Russia's abrogation of political models for the regulation of this conflict, and its choice of allies in Chechnya -- criminal elements that do not have the trust of the population -- does nothing to prevent terrorism. On the contrary, it contributes to the establishment of an industry of terrorism.

This phenomenon is local. The only way for the Kremlin to begin to address it is to enter into constructive dialogue with Maskhadov and his government. Moscow claims that Maskhadov has no control over the disparate units that make up the Chechen resistance. But in the past five years of war the Kremlin has not agreed to even an hour-long cease-fire that would test this assertion and permit Maskhadov to exercise political influence. Instead, the Russian government has put a price on his head; he is being hunted by the military and security forces.

Russia and Chechnya must begin a confidence-building process, a necessary precondition for negotiation, by putting each other to tests as they did during the first Chechen war. Such measures should include cease-fires, safe havens, exchange of prisoners and humanitarian corridors.

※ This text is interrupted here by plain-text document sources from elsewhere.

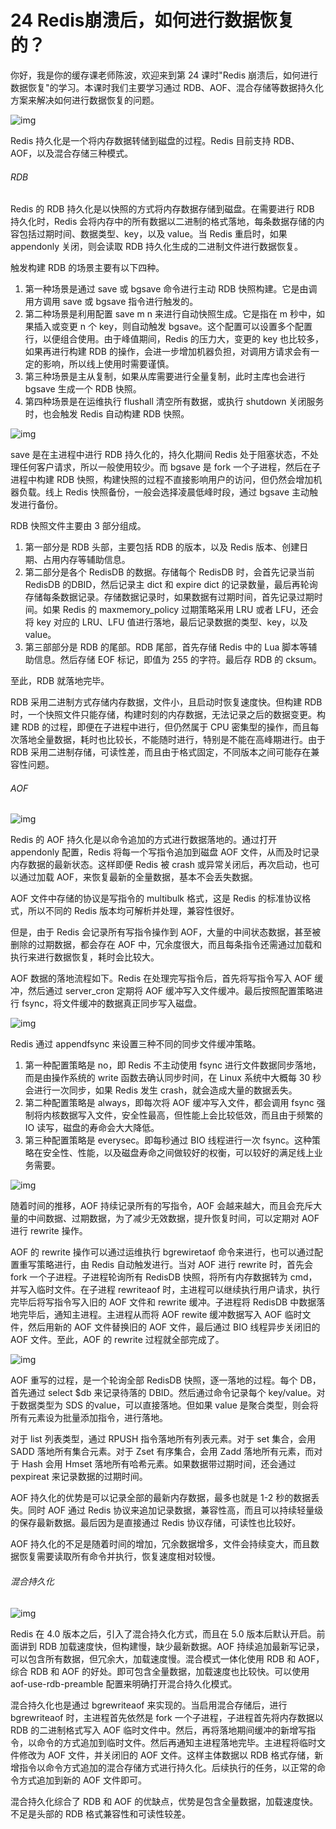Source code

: # 24 Redis崩溃后，如何进行数据恢复的？

你好，我是你的缓存课老师陈波，欢迎来到第 24 课时"Redis
崩溃后，如何进行数据恢复"的学习。本课时我们主要学习通过
RDB、AOF、混合存储等数据持久化方案来解决如何进行数据恢复的问题。

![img](assets/CgoB5l3OHiKACmE3AABtGNZ4Oxg924.png)

Redis 持久化是一个将内存数据转储到磁盘的过程。Redis 目前支持
RDB、AOF，以及混合存储三种模式。

###### RDB

Redis 的 RDB 持久化是以快照的方式将内存数据存储到磁盘。在需要进行 RDB
持久化时，Redis
会将内存中的所有数据以二进制的格式落地，每条数据存储的内容包括过期时间、数据类型、key，以及
value。当 Redis 重启时，如果 appendonly 关闭，则会读取 RDB
持久化生成的二进制文件进行数据恢复。

触发构建 RDB 的场景主要有以下四种。

1.  第一种场景是通过 save 或 bgsave 命令进行主动 RDB
    快照构建。它是由调用方调用 save 或 bgsave 指令进行触发的。
2.  第二种场景是利用配置 save m n 来进行自动快照生成。它是指在 m
    秒中，如果插入或变更 n 个 key，则自动触发
    bgsave。这个配置可以设置多个配置行，以便组合使用。由于峰值期间，Redis
    的压力大，变更的 key 也比较多，如果再进行构建 RDB
    的操作，会进一步增加机器负担，对调用方请求会有一定的影响，所以线上使用时需要谨慎。
3.  第三种场景是主从复制，如果从库需要进行全量复制，此时主库也会进行
    bgsave 生成一个 RDB 快照。
4.  第四种场景是在运维执行 flushall 清空所有数据，或执行 shutdown
    关闭服务时，也会触发 Redis 自动构建 RDB 快照。

![img](assets/CgoB5l3OHoKAXgL6AAAjAjYgyA8864.png)

save 是在主进程中进行 RDB 持久化的，持久化期间 Redis
处于阻塞状态，不处理任何客户请求，所以一般使用较少。而 bgsave 是 fork
一个子进程，然后在子进程中构建 RDB
快照，构建快照的过程不直接影响用户的访问，但仍然会增加机器负载。线上
Redis 快照备份，一般会选择凌晨低峰时段，通过 bgsave 主动触发进行备份。

RDB 快照文件主要由 3 部分组成。

1.  第一部分是 RDB 头部，主要包括 RDB 的版本，以及 Redis
    版本、创建日期、占用内存等辅助信息。
2.  第二部分是各个 RedisDB 的数据。存储每个 RedisDB 时，会首先记录当前
    RedisDB 的DBID，然后记录主 dict 和 expire dict
    的记录数量，最后再轮询存储每条数据记录。存储数据记录时，如果数据有过期时间，首先记录过期时间。如果
    Redis 的 maxmemory_policy 过期策略采用 LRU 或者 LFU，还会将 key
    对应的 LRU、LFU 值进行落地，最后记录数据的类型、key，以及 value。
3.  第三部部分是 RDB 的尾部。RDB 尾部，首先存储 Redis 中的 Lua
    脚本等辅助信息。然后存储 EOF 标记，即值为 255 的字符。最后存 RDB 的
    cksum。

至此，RDB 就落地完毕。

RDB 采用二进制方式存储内存数据，文件小，且启动时恢复速度快。但构建 RDB
时，一个快照文件只能存储，构建时刻的内存数据，无法记录之后的数据变更。构建
RDB 的过程，即便在子进程中进行，但仍然属于 CPU
密集型的操作，而且每次落地全量数据，耗时也比较长，不能随时进行，特别是不能在高峰期进行。由于
RDB
采用二进制存储，可读性差，而且由于格式固定，不同版本之间可能存在兼容性问题。

###### AOF

![img](assets/CgotOV3OHqeAVsTXAABY_SjFvis172.png)

Redis 的 AOF 持久化是以命令追加的方式进行数据落地的。通过打开 appendonly
配置，Redis 将每一个写指令追加到磁盘 AOF
文件，从而及时记录内存数据的最新状态。这样即便 Redis 被 crash
或异常关闭后，再次启动，也可以通过加载
AOF，来恢复最新的全量数据，基本不会丢失数据。

AOF 文件中存储的协议是写指令的 multibulk 格式，这是 Redis
的标准协议格式，所以不同的 Redis 版本均可解析并处理，兼容性很好。

但是，由于 Redis 会记录所有写指令操作到
AOF，大量的中间状态数据，甚至被删除的过期数据，都会存在 AOF
中，冗余度很大，而且每条指令还需通过加载和执行来进行数据恢复，耗时会比较大。

AOF 数据的落地流程如下。Redis 在处理完写指令后，首先将写指令写入 AOF
缓冲，然后通过 server_cron 定期将 AOF
缓冲写入文件缓冲。最后按照配置策略进行
fsync，将文件缓冲的数据真正同步写入磁盘。

![img](assets/CgotOV3OHraAWHE5AABgPyypH_w746.png)

Redis 通过 appendfsync 来设置三种不同的同步文件缓冲策略。

1.  第一种配置策略是 no，即 Redis 不主动使用 fsync
    进行文件数据同步落地，而是由操作系统的 write 函数去确认同步时间，在
    Linux 系统中大概每 30 秒会进行一次同步，如果 Redis 发生
    crash，就会造成大量的数据丢失。
2.  第二种配置策略是 always，即每次将 AOF 缓冲写入文件，都会调用 fsync
    强制将内核数据写入文件，安全性最高，但性能上会比较低效，而且由于频繁的
    IO 读写，磁盘的寿命会大大降低。
3.  第三种配置策略是 everysec。即每秒通过 BIO 线程进行一次
    fsync。这种策略在安全性、性能，以及磁盘寿命之间做较好的权衡，可以较好的满足线上业务需要。

![img](assets/CgoB5l3OHsKAapDeAAB1wnxp50U447.png)

随着时间的推移，AOF 持续记录所有的写指令，AOF
会越来越大，而且会充斥大量的中间数据、过期数据，为了减少无效数据，提升恢复时间，可以定期对
AOF 进行 rewrite 操作。

AOF 的 rewrite 操作可以通过运维执行 bgrewiretaof
命令来进行，也可以通过配置重写策略进行，由 Redis 自动触发进行。当对 AOF
进行 rewrite 时，首先会 fork 一个子进程。子进程轮询所有 RedisDB
快照，将所有内存数据转为 cmd，并写入临时文件。在子进程 rewriteaof
时，主进程可以继续执行用户请求，执行完毕后将写指令写入旧的 AOF 文件和
rewrite 缓冲。子进程将 RedisDB
中数据落地完毕后，通知主进程。主进程从而将 AOF rewite 缓冲数据写入 AOF
临时文件，然后用新的 AOF 文件替换旧的 AOF 文件，最后通过 BIO
线程异步关闭旧的 AOF 文件。至此，AOF 的 rewrite 过程就全部完成了。

![img](assets/CgotOV3OHs2AQUstAAAyy17gNZE683.png)

AOF 重写的过程，是一个轮询全部 RedisDB 快照，逐一落地的过程。每个
DB，首先通过 select \$db 来记录待落的 DBID。然后通过命令记录每个
key/value。对于数据类型为 SDS 的value，可以直接落地。但如果 value
是聚合类型，则会将所有元素设为批量添加指令，进行落地。

对于 list 列表类型，通过 RPUSH 指令落地所有列表元素。对于 set 集合，会用
SADD 落地所有集合元素。对于 Zset 有序集合，会用 Zadd
落地所有元素，而对于 Hash 会用 Hmset
落地所有哈希元素。如果数据带过期时间，还会通过 pexpireat
来记录数据的过期时间。

AOF 持久化的优势是可以记录全部的最新内存数据，最多也就是 1-2
秒的数据丢失。同时 AOF 通过 Redis
协议来追加记录数据，兼容性高，而且可以持续轻量级的保存最新数据。最后因为是直接通过
Redis 协议存储，可读性也比较好。

AOF
持久化的不足是随着时间的增加，冗余数据增多，文件会持续变大，而且数据恢复需要读取所有命令并执行，恢复速度相对较慢。

###### 混合持久化

![img](assets/CgoB5l3OHuaACLkEAAAwhhFbaIg661.png)

Redis 在 4.0 版本之后，引入了混合持久化方式，而且在 5.0
版本后默认开启。前面讲到 RDB 加载速度快，但构建慢，缺少最新数据。AOF
持续追加最新写记录，可以包含所有数据，但冗余大，加载速度慢。混合模式一体化使用
RDB 和 AOF，综合 RDB 和 AOF
的好处。即可包含全量数据，加载速度也比较快。可以使用
aof-use-rdb-preamble 配置来明确打开混合持久化模式。

混合持久化也是通过 bgrewriteaof 来实现的。当启用混合存储后，进行
bgrewriteaof 时，主进程首先依然是 fork
一个子进程，子进程首先将内存数据以 RDB 的二进制格式写入 AOF
临时文件中。然后，再将落地期间缓冲的新增写指令，以命令的方式追加到临时文件。然后再通知主进程落地完毕。主进程将临时文件修改为
AOF 文件，并关闭旧的 AOF 文件。这样主体数据以 RDB
格式存储，新增指令以命令方式追加的混合存储方式进行持久化。后续执行的任务，以正常的命令方式追加到新的
AOF 文件即可。

混合持久化综合了 RDB 和 AOF
的优缺点，优势是包含全量数据，加载速度快。不足是头部的 RDB
格式兼容性和可读性较差。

At this stage, effective and constructive cooperation in resolving questions at the technical level would create the basis of mutual trust upon which talks could be built to resolve political issues that, at present, seem intractable. This includes a genuine, mutual cooperation in the fight against terrorism and its causes. The first and most crucial step must be ceasing military activity by both sides. This would truly test Maskhadov's control over the fighters in the field.

This conflict has produced more violence and cruelty than any in Europe since World War II. The scale of civilian casualties far exceeds the Serbian war against Kosovo and is comparable to the level of killing in Bosnia, yet it is largely ignored by the international community. In the absence of political will to reach a settlement, the Chechen conflict could well rage for another decade, or until the Chechen population is eradicated.

The writer was appointed foreign minister of Chechnya in 1999. He is currently a Reagan-Fascell Democracy Fellow at the National Endowment for Democracy.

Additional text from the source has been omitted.